Salário mínimo superior aos R$ 540 ganha mais aliados e esquenta as negociações no Congresso

Deputado Paulinho da Força Sindical, por exemplo, quer um valor maior que considere o forte crescimento econômico do ano passado

Edna Simão, O Estado de S.Paulo

10 de janeiro de 2011 | 18h39

A defesa de um salário mínimo superior aos R$ 540 para assegurar a inflação de 2010 ganha cada vez mais aliados e esquenta as negociações no Congresso Nacional. A senadora petista Gleisi Hoffmann (PR), esposa do ministro Paulo Bernardo, das Comunicações, afirmou que, com a inflação do ano passado, o salário mínimo deveria ser de, pelo menos, R$ 543. "Eu defendo a regra. E considerando isso, o mínimo seria de R$ 543. Acho que, com negociação, dá para chegar a R$ 550", disse a senadora.

 

A regra de reajuste do salário mínimo, acertada com as centrais sindicais, considera a inflação do ano anterior mais o crescimento econômico de dois anos antes, que no caso de 2009 foi negativo.
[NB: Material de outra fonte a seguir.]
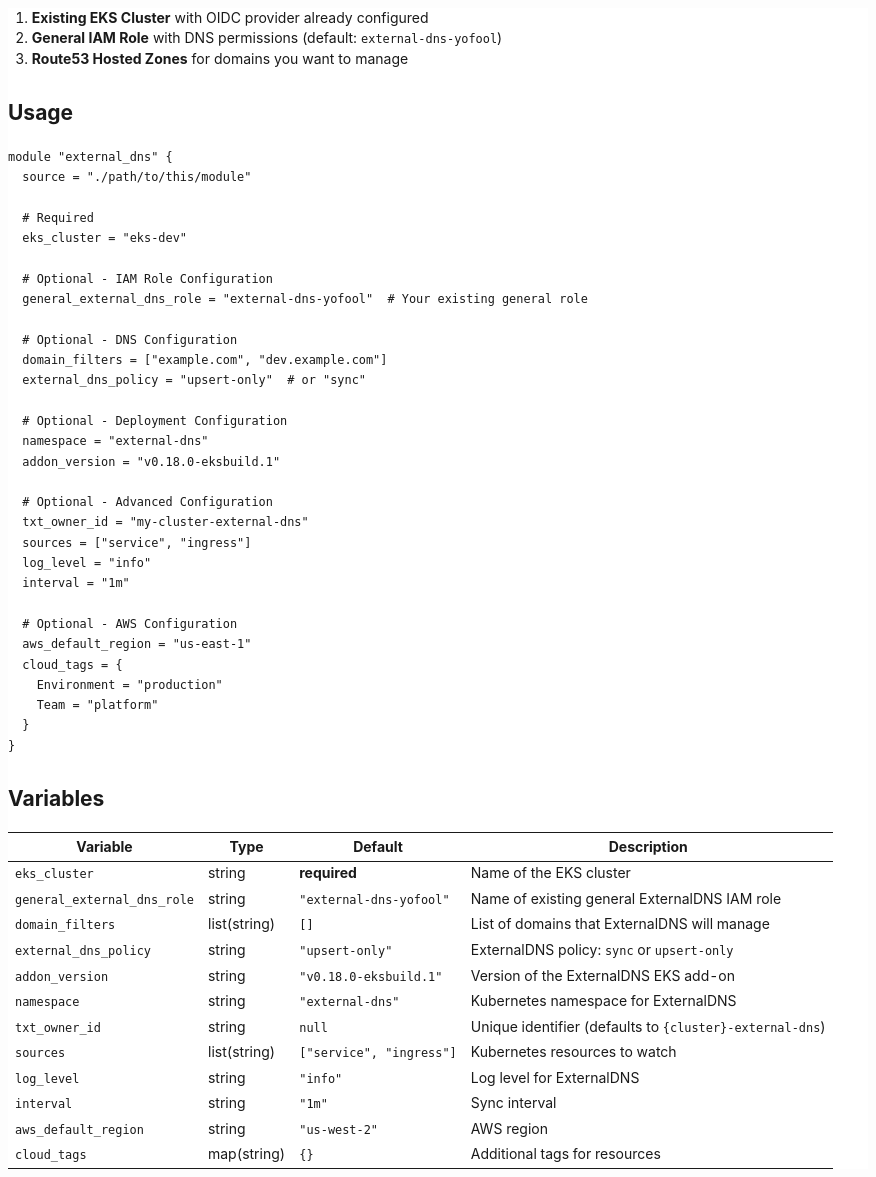 1. **Existing EKS Cluster** with OIDC provider already configured
2. **General IAM Role** with DNS permissions (default: `external-dns-yofool`)
3. **Route53 Hosted Zones** for domains you want to manage

## Usage

```hcl
module "external_dns" {
  source = "./path/to/this/module"

  # Required
  eks_cluster = "eks-dev"
  
  # Optional - IAM Role Configuration
  general_external_dns_role = "external-dns-yofool"  # Your existing general role
  
  # Optional - DNS Configuration
  domain_filters = ["example.com", "dev.example.com"]
  external_dns_policy = "upsert-only"  # or "sync"
  
  # Optional - Deployment Configuration
  namespace = "external-dns"
  addon_version = "v0.18.0-eksbuild.1"
  
  # Optional - Advanced Configuration
  txt_owner_id = "my-cluster-external-dns"
  sources = ["service", "ingress"]
  log_level = "info"
  interval = "1m"
  
  # Optional - AWS Configuration
  aws_default_region = "us-east-1"
  cloud_tags = {
    Environment = "production"
    Team = "platform"
  }
}
```

## Variables

| Variable | Type | Default | Description |
|----------|------|---------|-------------|
| `eks_cluster` | string | **required** | Name of the EKS cluster |
| `general_external_dns_role` | string | `"external-dns-yofool"` | Name of existing general ExternalDNS IAM role |
| `domain_filters` | list(string) | `[]` | List of domains that ExternalDNS will manage |
| `external_dns_policy` | string | `"upsert-only"` | ExternalDNS policy: `sync` or `upsert-only` |
| `addon_version` | string | `"v0.18.0-eksbuild.1"` | Version of the ExternalDNS EKS add-on |
| `namespace` | string | `"external-dns"` | Kubernetes namespace for ExternalDNS |
| `txt_owner_id` | string | `null` | Unique identifier (defaults to `{cluster}-external-dns`) |
| `sources` | list(string) | `["service", "ingress"]` | Kubernetes resources to watch |
| `log_level` | string | `"info"` | Log level for ExternalDNS |
| `interval` | string | `"1m"` | Sync interval |
| `aws_default_region` | string | `"us-west-2"` | AWS region |
| `cloud_tags` | map(string) | `{}` | Additional tags for resources |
No final do ano passado, o valor saltou de R$ 510 para R$ 540, uma alta de 5,88%. O Índice Nacional de Preços ao Consumidor (INPC), divulgado na semana passada pelo Instituto Brasileiro de Geografia e Estatística (IBGE), foi de 6,47% no ano passado. Portanto, o governo teria que dar aos trabalhadores a diferença. "É preciso dar um reajuste que dê no Orçamento. A regra do salário mínimo garante estabilidade", explicou a senadora.

 

Independente de acordo, o deputado Paulo Pereira da Silva, o Paulinho da Força Sindical, quer um valor maior que considere o forte crescimento econômico do ano passado, que pode superar a marca dos 7%. Ele disse que apresentou emenda à medida provisória do governo reivindicando um mínimo de R$ 580,00. Sem avanços na negociação com o governo, Paulinho informou que representantes das centrais sindicais devem se reunir hoje para debater o assunto.

 

O ministro do Trabalho, Carlos Lupi, destacou apenas que o Congresso Nacional é soberano para decidir sobre o mínimo. Com o agravamento da crise entre PT e PMDB por disputa de cargos do segundo escalão, o debate do salário mínimo virou moeda de barganha dos partidos. O partido aliado do governo ameaça apresentar uma emenda com o valor de R$ 560.

 

Desde o ano passado, o governo de Lula (com aval da equipe da presidente Dilma Rousseff) defende o salário mínimo de R$ 540, com a alegação de que um aumento maior poderia desequilibrar as contas públicas. O valor foi calculado com base em inflação de 5,88% e de PIB de dois anos atrás (que foi negativo). O ministro da Fazenda, Guido Mantega, tem dito que o governo irá vetar um valor superior aos R$ 540. Ele esqueceu, porém, que a inflação de 2010 de 6,47% já exige um mínimo maior do que o proposto pelo governo, ou seja, de R$ 543.